We load up and go to a Mexican place in Bismarck--Ricardo's Cocina. It was recommended to us for the food, but we choose it mostly because it has a screened and roofed area where we can bring Paris and Savannah. They treat us well (excellent service, five stars) and the food feels authentic--not too fiery or Tex-Mexy. I worry that it might be too spicy for my sister but she says it's fine, it's good. Her problem is not getting it down but keeping it down.

While we're eating a storm passes through, dumping rain, and the temperature drops a bit. It feels good outside, in Arkansas, in June.

My sister looks good, considering. I remark on this carefully and she says it's because she stopped chemo. "I should have done this two years ago," she says.

My brother-in-law does not agree, but he's done arguing.

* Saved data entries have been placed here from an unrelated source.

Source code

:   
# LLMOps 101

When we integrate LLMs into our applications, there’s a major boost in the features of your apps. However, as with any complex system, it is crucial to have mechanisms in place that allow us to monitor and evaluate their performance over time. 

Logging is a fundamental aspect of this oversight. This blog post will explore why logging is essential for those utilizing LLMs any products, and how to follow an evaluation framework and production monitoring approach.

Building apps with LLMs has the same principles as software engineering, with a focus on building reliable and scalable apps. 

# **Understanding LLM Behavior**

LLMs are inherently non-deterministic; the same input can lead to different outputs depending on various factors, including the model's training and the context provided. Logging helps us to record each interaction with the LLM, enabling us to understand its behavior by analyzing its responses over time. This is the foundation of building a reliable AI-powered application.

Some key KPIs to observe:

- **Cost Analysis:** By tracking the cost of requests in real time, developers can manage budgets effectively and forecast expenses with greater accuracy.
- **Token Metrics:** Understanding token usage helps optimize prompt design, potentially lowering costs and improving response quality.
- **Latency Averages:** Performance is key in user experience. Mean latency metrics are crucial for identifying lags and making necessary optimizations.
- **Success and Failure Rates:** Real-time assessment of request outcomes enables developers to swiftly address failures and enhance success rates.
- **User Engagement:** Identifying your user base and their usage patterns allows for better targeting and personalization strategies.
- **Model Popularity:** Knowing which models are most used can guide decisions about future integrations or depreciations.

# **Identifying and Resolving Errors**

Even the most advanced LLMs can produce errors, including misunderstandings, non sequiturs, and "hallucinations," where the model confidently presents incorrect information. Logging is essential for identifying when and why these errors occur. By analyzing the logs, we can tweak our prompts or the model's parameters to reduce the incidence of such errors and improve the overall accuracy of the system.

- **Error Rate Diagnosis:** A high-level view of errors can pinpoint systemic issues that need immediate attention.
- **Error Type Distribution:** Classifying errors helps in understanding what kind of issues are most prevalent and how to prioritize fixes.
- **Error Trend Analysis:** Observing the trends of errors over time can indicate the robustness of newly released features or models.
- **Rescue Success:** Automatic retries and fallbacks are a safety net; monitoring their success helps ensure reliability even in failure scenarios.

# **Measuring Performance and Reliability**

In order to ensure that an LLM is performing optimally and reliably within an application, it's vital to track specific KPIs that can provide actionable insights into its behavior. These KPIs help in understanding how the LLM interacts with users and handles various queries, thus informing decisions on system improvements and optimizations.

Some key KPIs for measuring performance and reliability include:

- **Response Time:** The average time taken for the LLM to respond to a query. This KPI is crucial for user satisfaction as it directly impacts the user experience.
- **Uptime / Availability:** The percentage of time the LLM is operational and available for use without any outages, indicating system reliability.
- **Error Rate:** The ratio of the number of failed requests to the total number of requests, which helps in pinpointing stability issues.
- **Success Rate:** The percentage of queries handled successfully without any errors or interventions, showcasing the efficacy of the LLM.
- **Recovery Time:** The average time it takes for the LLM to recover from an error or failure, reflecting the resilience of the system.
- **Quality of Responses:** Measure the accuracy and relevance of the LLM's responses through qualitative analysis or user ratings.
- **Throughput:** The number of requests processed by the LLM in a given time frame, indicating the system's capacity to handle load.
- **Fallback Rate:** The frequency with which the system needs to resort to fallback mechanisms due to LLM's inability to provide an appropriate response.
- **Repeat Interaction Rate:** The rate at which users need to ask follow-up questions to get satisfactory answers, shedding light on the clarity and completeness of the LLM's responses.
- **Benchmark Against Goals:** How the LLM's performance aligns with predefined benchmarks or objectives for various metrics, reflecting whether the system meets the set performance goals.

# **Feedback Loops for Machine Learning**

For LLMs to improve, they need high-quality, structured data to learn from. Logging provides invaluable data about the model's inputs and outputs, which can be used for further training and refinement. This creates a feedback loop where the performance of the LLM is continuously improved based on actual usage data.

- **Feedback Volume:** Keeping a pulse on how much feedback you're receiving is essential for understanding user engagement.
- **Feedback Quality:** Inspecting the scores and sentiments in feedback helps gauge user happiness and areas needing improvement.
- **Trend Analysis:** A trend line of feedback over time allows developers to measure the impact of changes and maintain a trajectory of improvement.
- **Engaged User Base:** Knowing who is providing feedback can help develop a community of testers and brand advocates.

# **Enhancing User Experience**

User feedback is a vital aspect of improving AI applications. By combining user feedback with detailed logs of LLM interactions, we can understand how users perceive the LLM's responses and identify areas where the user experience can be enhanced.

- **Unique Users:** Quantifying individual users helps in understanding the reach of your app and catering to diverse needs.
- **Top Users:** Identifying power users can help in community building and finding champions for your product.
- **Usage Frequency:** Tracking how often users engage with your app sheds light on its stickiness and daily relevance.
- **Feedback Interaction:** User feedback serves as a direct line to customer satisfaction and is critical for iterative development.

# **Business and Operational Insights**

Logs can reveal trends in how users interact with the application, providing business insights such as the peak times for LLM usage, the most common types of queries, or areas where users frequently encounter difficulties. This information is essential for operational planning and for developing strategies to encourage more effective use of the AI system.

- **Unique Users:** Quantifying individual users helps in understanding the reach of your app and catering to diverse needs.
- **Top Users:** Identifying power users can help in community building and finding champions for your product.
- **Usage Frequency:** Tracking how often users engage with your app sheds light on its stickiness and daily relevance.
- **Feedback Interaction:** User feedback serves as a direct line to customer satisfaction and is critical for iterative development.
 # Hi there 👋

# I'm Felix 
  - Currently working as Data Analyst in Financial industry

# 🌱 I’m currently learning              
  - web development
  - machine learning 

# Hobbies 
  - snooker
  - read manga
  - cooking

He looks frail. He's a month or so older than I am but looks older than my mother. A former distance runner, he looks stooped, tired. His eyes are long, fastened on shadows menacing on the horizon.

I try to talk to him about the lake, about how the Army Corps of Engineers dammed up the Caddo River to control flooding. He's polite, but I'm boring myself.

I don't think I much like dams holding back the natural tumult of a river--I like my rivers wild and snarling. That's not how I live, I regulate--I don't drive too fast or drink too much or eat cheeseburgers every day--but at least part of me puts that caution down to cowardice. All we can obtain is the illusion of control, so why do we work so hard to maintain it?

I've built a dam, and what's built up behind it--what stresses it--has a terrible weight and potential. It only looks placid, calm and navigable.